Exercise goal
Search through the entries for the word "folders" and copy every line that has it.

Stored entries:
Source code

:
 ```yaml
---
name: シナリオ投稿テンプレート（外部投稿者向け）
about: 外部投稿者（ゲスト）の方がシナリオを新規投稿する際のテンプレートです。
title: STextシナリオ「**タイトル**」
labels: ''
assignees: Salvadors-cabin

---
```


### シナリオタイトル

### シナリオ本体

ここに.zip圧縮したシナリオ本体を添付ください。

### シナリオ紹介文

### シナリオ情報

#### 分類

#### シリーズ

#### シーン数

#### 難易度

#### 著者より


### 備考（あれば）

==

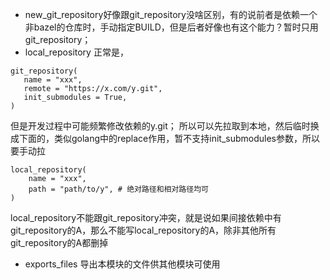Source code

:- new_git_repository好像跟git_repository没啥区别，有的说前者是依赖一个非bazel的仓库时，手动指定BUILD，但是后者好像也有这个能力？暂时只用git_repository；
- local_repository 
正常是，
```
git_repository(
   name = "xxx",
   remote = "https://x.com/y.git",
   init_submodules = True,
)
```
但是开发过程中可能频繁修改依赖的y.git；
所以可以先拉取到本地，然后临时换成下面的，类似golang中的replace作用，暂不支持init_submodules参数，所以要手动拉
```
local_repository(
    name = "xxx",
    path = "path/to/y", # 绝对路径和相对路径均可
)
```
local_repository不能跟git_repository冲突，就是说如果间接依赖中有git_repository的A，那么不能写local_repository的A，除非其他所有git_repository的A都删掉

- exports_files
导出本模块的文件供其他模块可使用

==

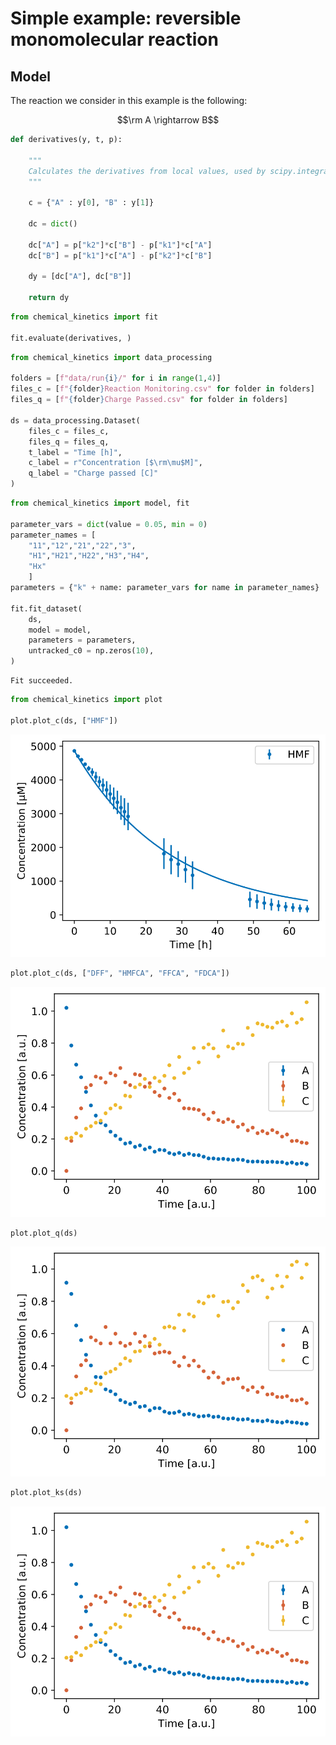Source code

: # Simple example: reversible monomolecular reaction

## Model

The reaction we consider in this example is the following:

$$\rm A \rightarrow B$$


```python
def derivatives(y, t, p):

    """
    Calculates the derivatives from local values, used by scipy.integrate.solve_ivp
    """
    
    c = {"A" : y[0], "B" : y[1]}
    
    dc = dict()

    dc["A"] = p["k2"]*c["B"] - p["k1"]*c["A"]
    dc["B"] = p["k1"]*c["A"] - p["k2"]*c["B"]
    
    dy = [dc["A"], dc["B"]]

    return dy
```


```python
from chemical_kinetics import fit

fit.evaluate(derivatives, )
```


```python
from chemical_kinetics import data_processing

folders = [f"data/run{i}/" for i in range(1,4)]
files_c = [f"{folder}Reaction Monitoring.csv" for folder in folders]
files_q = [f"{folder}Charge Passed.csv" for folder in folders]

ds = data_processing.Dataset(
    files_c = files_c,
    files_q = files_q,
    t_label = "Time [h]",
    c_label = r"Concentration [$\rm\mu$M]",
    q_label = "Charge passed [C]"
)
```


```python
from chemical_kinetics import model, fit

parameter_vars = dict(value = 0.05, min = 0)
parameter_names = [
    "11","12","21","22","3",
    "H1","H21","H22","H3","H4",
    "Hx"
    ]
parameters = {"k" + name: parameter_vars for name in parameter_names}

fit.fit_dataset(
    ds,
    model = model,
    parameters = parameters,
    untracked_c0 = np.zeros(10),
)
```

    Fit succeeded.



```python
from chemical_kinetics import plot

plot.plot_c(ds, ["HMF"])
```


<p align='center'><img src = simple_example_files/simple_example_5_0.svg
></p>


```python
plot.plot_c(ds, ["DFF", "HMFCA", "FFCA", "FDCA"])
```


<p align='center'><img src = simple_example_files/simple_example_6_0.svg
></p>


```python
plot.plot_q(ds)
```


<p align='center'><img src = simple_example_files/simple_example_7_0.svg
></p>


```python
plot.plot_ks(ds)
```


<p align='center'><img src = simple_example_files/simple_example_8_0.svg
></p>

Result of the task
folders = [f"data/run{i}/" for i in range(1,4)]
files_c = [f"{folder}Reaction Monitoring.csv" for folder in folders]
files_q = [f"{folder}Charge Passed.csv" for folder in folders]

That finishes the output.